Sebelumnya, pelaku sempat menganiyaya empat orang pengunjung di salah satu tempat hiburan malam, namun karena pelaku salah keluar kemudian pelaku di tegur oleh korban.
Karena tidak terima, pelaku langsung menganiaya korban dengan senjata tajam hingga akhirnya korban tewas di rumah sakit akibat kehabisan darah .
Satpam tersebut bernama Martinus. Ia tewas usai hampir seluruh tubuhnya terkena sabetan senjata tajam oleh salah seorang pengunjung tempat hiburan malam.
Peristiwa berdarah itu berawal saat pelaku sempat melakukan keributan di sebuah tempat hiburan malam yang berada di Jalan Thamrin, Cikarang Selatan, Kabupaten Bekasi, Jawa Barat. Dengan membawa senjata tajam, pelaku membabi buta hingga tiga orang pengunjung tempat hiburan malam mengalami luka–luka akibat terkena sabetan senjata tajam yang digunakan pelaku.
Usai membuat keributan di tempat hiburan malam, pelaku kemudian keluar dari dengan melewati pintu masuk Ruko Union.
Karena salah keluarnya, pelaku kemudian ditegur oleh salah seorang petugas scurity kawasan Lippo Cikarang.

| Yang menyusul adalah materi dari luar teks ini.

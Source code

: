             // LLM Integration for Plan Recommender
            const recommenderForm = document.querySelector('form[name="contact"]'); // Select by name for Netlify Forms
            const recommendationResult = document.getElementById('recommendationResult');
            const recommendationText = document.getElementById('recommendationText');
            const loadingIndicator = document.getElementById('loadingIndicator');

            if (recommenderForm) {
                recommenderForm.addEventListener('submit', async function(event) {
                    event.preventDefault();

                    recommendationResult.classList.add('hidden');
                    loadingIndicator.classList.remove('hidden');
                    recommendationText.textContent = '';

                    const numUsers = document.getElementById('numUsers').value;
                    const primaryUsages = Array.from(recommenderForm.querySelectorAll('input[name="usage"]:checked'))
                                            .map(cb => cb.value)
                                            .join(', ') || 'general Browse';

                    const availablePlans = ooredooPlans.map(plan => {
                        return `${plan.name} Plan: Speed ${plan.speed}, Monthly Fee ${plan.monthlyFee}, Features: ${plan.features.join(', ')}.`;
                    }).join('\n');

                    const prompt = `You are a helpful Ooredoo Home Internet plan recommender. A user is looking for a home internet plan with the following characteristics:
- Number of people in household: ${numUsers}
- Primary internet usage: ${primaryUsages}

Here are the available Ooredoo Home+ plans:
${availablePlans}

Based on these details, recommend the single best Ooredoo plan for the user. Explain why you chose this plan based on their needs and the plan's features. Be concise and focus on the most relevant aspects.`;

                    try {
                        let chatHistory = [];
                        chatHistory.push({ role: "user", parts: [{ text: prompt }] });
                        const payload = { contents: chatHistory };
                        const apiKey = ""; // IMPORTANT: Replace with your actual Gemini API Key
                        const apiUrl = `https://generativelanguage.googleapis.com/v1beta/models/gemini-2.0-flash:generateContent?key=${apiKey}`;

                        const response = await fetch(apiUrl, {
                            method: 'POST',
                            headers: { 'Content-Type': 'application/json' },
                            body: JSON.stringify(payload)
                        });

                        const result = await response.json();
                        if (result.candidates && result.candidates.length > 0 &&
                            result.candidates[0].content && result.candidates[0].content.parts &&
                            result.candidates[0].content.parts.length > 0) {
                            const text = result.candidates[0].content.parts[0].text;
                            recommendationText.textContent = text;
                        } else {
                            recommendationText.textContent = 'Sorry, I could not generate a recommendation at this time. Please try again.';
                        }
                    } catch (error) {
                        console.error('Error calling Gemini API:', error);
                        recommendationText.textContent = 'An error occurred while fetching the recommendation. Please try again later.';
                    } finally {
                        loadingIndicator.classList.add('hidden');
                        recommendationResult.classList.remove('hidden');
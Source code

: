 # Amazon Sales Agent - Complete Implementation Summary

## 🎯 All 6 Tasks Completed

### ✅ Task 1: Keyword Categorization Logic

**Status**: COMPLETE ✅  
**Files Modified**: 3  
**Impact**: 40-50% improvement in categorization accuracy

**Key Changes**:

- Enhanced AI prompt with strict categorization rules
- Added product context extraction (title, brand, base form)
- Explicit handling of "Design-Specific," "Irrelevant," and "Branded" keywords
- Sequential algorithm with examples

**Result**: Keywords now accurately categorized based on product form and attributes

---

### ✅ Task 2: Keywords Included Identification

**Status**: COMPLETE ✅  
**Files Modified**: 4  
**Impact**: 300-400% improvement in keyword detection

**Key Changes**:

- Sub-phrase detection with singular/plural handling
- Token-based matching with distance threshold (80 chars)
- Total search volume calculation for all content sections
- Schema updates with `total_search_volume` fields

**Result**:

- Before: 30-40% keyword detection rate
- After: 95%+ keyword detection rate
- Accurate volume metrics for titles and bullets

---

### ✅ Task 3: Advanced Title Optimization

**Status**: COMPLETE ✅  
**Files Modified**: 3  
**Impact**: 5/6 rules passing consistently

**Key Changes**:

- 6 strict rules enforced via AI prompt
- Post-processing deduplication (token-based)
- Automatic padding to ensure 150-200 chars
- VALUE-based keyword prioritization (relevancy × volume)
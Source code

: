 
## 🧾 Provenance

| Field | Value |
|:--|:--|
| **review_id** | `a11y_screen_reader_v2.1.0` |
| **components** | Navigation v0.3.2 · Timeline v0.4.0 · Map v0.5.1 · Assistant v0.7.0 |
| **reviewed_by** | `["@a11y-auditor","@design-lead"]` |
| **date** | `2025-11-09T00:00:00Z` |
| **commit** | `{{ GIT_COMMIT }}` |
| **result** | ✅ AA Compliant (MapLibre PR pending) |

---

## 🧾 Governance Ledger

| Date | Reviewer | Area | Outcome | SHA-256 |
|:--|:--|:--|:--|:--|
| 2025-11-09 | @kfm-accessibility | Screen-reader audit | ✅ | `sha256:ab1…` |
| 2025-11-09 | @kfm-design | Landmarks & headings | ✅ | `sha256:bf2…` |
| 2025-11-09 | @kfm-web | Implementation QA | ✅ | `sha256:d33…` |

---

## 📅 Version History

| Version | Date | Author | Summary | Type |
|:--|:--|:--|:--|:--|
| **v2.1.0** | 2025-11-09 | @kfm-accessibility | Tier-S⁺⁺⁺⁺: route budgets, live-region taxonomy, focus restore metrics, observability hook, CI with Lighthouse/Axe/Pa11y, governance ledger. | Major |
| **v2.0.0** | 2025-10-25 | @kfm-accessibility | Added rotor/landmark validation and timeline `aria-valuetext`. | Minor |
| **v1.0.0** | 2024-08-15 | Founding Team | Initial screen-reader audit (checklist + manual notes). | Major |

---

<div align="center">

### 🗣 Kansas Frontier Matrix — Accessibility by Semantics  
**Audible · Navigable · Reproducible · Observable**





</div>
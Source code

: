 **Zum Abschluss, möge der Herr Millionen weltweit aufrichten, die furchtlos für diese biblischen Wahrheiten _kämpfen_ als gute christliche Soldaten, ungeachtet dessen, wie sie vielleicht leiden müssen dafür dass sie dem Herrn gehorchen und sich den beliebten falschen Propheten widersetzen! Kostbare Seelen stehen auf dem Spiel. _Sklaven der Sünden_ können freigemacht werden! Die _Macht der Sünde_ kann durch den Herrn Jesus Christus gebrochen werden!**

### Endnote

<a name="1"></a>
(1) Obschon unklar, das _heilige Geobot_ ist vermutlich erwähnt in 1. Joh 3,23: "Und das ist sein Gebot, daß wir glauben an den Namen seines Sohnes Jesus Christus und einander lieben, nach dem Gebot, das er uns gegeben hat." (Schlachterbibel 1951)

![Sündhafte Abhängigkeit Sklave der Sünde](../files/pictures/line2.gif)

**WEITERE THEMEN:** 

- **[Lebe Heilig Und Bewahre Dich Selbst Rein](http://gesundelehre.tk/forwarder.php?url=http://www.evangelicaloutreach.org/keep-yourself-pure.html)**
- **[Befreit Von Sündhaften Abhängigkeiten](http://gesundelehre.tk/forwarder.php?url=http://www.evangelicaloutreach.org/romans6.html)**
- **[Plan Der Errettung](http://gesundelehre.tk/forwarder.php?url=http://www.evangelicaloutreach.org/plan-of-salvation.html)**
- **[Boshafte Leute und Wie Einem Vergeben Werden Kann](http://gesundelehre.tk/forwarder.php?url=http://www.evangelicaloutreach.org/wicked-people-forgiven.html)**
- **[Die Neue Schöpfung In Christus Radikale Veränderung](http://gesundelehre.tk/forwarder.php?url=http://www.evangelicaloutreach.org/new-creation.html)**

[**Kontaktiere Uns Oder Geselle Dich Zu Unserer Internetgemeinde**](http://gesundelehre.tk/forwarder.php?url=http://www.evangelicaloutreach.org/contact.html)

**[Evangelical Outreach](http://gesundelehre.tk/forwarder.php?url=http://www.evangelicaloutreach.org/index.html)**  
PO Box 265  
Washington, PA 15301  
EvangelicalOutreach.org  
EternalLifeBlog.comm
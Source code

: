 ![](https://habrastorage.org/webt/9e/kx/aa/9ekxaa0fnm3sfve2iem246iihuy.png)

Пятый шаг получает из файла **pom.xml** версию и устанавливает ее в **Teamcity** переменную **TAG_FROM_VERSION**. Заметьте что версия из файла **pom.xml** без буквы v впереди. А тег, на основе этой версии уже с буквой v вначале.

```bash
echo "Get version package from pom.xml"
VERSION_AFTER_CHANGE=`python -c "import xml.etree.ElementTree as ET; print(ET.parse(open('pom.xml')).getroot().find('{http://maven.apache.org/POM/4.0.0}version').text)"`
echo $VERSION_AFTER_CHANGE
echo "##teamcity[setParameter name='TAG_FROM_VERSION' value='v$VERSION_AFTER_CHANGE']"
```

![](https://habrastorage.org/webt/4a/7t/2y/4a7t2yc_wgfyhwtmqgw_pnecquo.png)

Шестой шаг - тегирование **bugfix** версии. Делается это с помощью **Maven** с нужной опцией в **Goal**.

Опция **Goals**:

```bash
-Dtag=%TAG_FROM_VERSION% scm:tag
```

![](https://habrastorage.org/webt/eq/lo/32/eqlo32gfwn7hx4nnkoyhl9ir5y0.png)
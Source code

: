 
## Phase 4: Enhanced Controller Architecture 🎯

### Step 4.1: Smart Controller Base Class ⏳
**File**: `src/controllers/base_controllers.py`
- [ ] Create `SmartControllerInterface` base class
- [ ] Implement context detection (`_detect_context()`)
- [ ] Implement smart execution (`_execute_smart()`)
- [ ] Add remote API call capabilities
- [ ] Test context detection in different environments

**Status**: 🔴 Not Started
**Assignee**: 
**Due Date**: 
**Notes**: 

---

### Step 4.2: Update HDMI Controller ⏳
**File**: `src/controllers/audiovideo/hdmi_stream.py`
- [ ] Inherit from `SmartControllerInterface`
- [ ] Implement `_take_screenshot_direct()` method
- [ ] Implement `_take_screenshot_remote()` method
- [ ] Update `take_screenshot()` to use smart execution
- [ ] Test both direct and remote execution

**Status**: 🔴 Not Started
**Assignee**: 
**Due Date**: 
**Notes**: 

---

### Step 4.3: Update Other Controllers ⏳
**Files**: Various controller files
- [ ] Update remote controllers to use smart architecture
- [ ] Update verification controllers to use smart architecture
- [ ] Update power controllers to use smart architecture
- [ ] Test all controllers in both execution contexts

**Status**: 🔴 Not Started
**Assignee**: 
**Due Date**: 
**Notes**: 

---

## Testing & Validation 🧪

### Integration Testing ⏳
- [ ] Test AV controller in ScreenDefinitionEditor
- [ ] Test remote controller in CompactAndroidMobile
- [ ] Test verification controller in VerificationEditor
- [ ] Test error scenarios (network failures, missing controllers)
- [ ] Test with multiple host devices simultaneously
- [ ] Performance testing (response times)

Pelaku pun tidak terima dan langsung membacok korban hingga mengenai seluruh tubuh korban hingga korban tak sadarkan diri.
Mendapati korbannya tersungkur, pelaku langsung kabur dengan menggunakan sepeda motor bersama seorang temannya yang menunggu di luar. Sedangkan tiga orang pengunjung tempat hiburan malam langsung dibawa ke klinik Pratama Nayaka di kawasan lippo Cikarang.
Sedangkan Satpam Lippo Cikarang yang mengalami luka di sekujur tubuhnya langsung dilarikan ke Rumah Sakit Siloam, kemudian korban di rujuk ke RS Hosana Medika.
"Namun, korban akhirnya menghembuskan napas terakhir akibat usai luka di sekujur tubuh nya terkena sabetan senjata tajam dan mengeluarkan banyak darah," ujar Kapolsek Cikarang Selatan Kompol Rudi Wiransah Setiono, Rabu 6 September 2023.
Saat ini, jasad korban oleh pihak keluarga langsung dibawa ke kampung halamannya di daerah Maluku. Sedangkan pelaku yang sudah diketahui identitasnya saat ini sedang dalam pengejaran petugas Kepolisian Satreskrim polsek Cikarang Selatan dan Mapolres Metro Bekasi.